Asphalt 3D isn’t the worst looking game on the Nintendo 3DS, but it’s far from gorgeous. That’s why it’s so puzzling that Asphalt‘s frame rate is so bad when it’s clearly not struggling to run the on-screen graphics. Even the opening cinematic looks like a high school animation project, and the game can barely even run that! The 3D is basically pointless in this game too, and does not help to immerse players in the experience at all. You can also literally watch the terrain and traffic load in front of you, so it really doesn’t make for a great experience.
Asphalt 3D‘s controls have been over-simplified, which isn’t necessarily a bad thing for those who have never played a racing game before, but isn’t a good thing for gamers who are looking for any kind of depth in their racing game. The driving feels like it was catered to people who had their license taken away because of a DUI, and just want to feel good about themselves by playing a game with stupidly simple driving mechanics. There is certainly still some challenge to be found whilst playing the title, but for the most part you can finish races by simply holding the gas.
There are three main modes in Asphalt 3D: Career, Free Race and Multiplayer. Career takes drivers across 17 different maps and gives them five different challenges on each one. Some of the challenges are obvious, such as racing, but there are also a few others that make for a nice amount of variety. The objective is to complete each challenge and win a new car, along with a nice shiny trophy. The gameplay tries to be a mixture of Burnout and Need for Speed with an arcady twist, and the game modes reflect that. If you cause enough of a ruckus then you’ll get the cops after you, and some of the challenges even require you to take out other racers.

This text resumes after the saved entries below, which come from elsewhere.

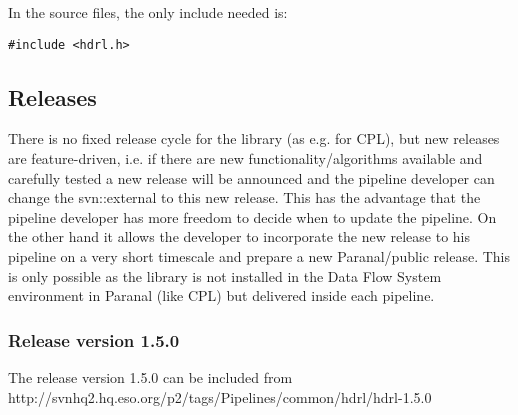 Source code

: In the source files, the only include needed is:

\begin{lstlisting}
#include <hdrl.h>
\end{lstlisting}



\begingroup
\let\cleardoublepage\relax
\let\clearpage\relax

\subsection{Releases}
\label{SoftwareInfrastructure:Releases}

There is no fixed release cycle for the \HDRL library (as e.g. for
CPL), but new releases are feature-driven, i.e. if there are new
functionality/algorithms available and carefully tested a new
release will be announced and the pipeline developer can change the
svn::external to this new release. This has the advantage that the
pipeline developer has more freedom to decide when to update the
pipeline. On the other hand it allows the developer to incorporate the
new \HDRL release to his pipeline on a very short timescale and
prepare a new Paranal/public release. This is only possible as the
library is not installed in the Data Flow System environment in
Paranal (like CPL) but delivered inside each pipeline.

\subsubsection{Release version 1.5.0}
The \HDRL release version 1.5.0 can be included from\\

http://svnhq2.hq.eso.org/p2/tags/Pipelines/common/hdrl/hdrl-1.5.0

While these modes seem to be a step in the right direction, Asphalt 3D takes a horrific misstep with poor collision detecting. Collisions are a common thing in almost any racing game, but after a few collisions in Asphalt I noticed that something was off about the way your car collides with others. There were quite a few times that I was several in-game feet away from an enemy racer and for some reason we were colliding and nudging each other. Collisions that involve zero logic are only made more irritating by the fact that they happen more often due to the fact that the power ups you can pick up along the track are massive and obstruct your view of oncoming traffic.
The Free Race mode is similar to the Career option, but it allows you to select from four different challenges: Race, Ghost, Vigilante or High Speed Chase. Race and Ghost are pretty simple and should need no explanation, but other modes are a little different. Vigilante has players trying to take out a group of other racers within three laps, while High Speed Chase is essentially a role-reversal where you must try to complete three laps while avoiding three police cruisers that are trying to take you out. These modes are a good way to kill time, but they don’t really add anything to the game at all.
Overall, Asphalt 3D is a really awful game that should be avoided by 3DS owners. The game feels like it was just too rushed (because it was), which is a shame because Asphalt games in the past have been decently fun. There are achievements and a few licensed car brands which are kind of cool, but other than that it is the worst game currently available for the Nintendo 3DS. Don’t buy, rent, or even borrow Asphalt 3D. Instead, take the money you would have spent on this game and rip, incinerate, and then urinate on it — it’s a significantly more entertaining way of wasting $40.